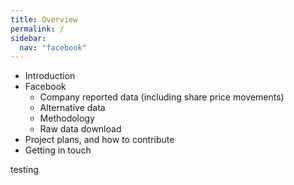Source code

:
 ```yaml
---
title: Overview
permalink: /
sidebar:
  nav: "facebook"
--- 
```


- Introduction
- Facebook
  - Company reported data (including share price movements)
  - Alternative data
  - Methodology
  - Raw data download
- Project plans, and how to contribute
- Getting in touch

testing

==

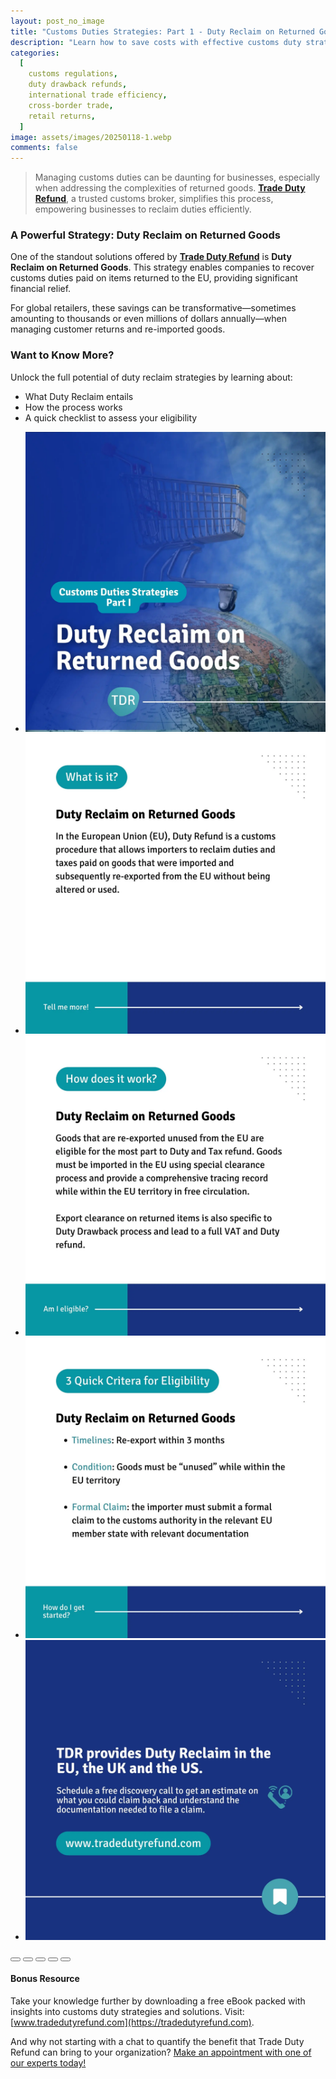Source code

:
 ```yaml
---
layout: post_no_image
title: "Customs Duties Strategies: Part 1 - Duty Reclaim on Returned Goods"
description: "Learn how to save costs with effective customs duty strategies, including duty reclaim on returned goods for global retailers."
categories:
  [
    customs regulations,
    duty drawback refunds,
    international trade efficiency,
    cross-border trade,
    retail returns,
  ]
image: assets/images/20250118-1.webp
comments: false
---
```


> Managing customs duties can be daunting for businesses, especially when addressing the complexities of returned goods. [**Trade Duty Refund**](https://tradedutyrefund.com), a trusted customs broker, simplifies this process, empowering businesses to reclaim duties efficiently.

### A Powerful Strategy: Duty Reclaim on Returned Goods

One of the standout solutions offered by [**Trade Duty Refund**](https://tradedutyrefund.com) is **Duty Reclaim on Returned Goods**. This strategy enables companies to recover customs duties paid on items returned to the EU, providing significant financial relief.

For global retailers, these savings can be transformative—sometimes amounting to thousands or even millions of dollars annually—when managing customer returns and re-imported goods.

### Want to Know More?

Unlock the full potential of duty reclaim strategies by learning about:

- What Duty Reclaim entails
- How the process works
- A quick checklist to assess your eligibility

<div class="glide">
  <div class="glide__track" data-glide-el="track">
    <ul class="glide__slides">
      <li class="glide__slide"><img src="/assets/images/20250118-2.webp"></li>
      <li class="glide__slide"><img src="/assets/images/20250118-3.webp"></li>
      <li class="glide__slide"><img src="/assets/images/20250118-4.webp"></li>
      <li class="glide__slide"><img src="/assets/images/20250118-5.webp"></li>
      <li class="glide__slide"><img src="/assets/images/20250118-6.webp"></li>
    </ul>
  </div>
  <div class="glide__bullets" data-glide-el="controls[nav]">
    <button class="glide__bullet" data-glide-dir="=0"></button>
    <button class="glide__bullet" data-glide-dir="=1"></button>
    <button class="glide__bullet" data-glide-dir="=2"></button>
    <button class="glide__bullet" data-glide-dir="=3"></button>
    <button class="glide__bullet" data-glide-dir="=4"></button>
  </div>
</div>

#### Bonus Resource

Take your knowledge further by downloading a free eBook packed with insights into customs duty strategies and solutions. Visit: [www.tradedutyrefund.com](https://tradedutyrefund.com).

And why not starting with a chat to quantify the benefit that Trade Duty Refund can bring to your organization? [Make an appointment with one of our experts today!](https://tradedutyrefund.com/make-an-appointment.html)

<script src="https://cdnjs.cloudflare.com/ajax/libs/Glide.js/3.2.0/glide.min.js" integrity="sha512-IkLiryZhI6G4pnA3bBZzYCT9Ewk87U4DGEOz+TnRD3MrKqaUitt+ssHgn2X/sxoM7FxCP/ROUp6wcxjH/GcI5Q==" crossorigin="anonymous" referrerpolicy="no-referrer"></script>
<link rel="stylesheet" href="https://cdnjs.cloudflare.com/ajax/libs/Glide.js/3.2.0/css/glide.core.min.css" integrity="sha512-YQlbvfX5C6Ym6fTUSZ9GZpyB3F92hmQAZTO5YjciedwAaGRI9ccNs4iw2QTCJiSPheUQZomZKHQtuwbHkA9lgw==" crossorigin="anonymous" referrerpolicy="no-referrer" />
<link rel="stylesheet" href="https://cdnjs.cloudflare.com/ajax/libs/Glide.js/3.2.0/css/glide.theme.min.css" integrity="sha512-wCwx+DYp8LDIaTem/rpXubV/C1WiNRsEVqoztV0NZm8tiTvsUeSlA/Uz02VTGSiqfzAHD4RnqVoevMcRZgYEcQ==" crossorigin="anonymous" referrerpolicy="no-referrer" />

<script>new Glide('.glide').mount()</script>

• EXERCISE
Looking through the entries, count the lines that hold the word "solutions" and state that count alone.

• ANSWER SPACE
2